▸ Directions for this task: Reproduce the lines of the listing exactly, beginning at the top, until the line with "### 本人是一个热爱学习的人，能够提升自己的效率，把每一件事情办好" has been reproduced too.

▸ Record extracts:
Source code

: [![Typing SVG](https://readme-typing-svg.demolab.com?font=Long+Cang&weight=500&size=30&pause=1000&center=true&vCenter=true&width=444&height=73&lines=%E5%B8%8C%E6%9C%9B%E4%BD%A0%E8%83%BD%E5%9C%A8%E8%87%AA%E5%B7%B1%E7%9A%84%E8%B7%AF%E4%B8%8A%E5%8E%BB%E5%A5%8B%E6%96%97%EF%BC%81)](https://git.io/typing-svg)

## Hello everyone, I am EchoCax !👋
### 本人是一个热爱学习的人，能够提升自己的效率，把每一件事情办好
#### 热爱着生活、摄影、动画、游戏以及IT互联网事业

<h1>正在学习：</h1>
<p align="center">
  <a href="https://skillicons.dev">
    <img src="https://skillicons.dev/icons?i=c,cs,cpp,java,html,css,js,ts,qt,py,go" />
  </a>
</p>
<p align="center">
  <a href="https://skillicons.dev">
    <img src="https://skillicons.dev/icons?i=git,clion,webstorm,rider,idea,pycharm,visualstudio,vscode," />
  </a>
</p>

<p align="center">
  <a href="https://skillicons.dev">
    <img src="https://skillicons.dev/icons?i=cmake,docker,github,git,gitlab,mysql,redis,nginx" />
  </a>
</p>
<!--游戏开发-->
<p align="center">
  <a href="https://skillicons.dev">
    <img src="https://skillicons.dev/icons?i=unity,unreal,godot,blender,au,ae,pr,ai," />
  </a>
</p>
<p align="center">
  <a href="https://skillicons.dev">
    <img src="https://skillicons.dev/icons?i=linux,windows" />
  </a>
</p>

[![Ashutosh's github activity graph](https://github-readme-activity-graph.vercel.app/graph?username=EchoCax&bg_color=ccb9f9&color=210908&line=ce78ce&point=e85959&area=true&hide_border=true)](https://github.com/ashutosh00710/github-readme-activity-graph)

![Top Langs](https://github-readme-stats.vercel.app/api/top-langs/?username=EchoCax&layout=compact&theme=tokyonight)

▸ Answer box:
Source code

: [![Typing SVG](https://readme-typing-svg.demolab.com?font=Long+Cang&weight=500&size=30&pause=1000&center=true&vCenter=true&width=444&height=73&lines=%E5%B8%8C%E6%9C%9B%E4%BD%A0%E8%83%BD%E5%9C%A8%E8%87%AA%E5%B7%B1%E7%9A%84%E8%B7%AF%E4%B8%8A%E5%8E%BB%E5%A5%8B%E6%96%97%EF%BC%81)](https://git.io/typing-svg)

## Hello everyone, I am EchoCax !👋
### 本人是一个热爱学习的人，能够提升自己的效率，把每一件事情办好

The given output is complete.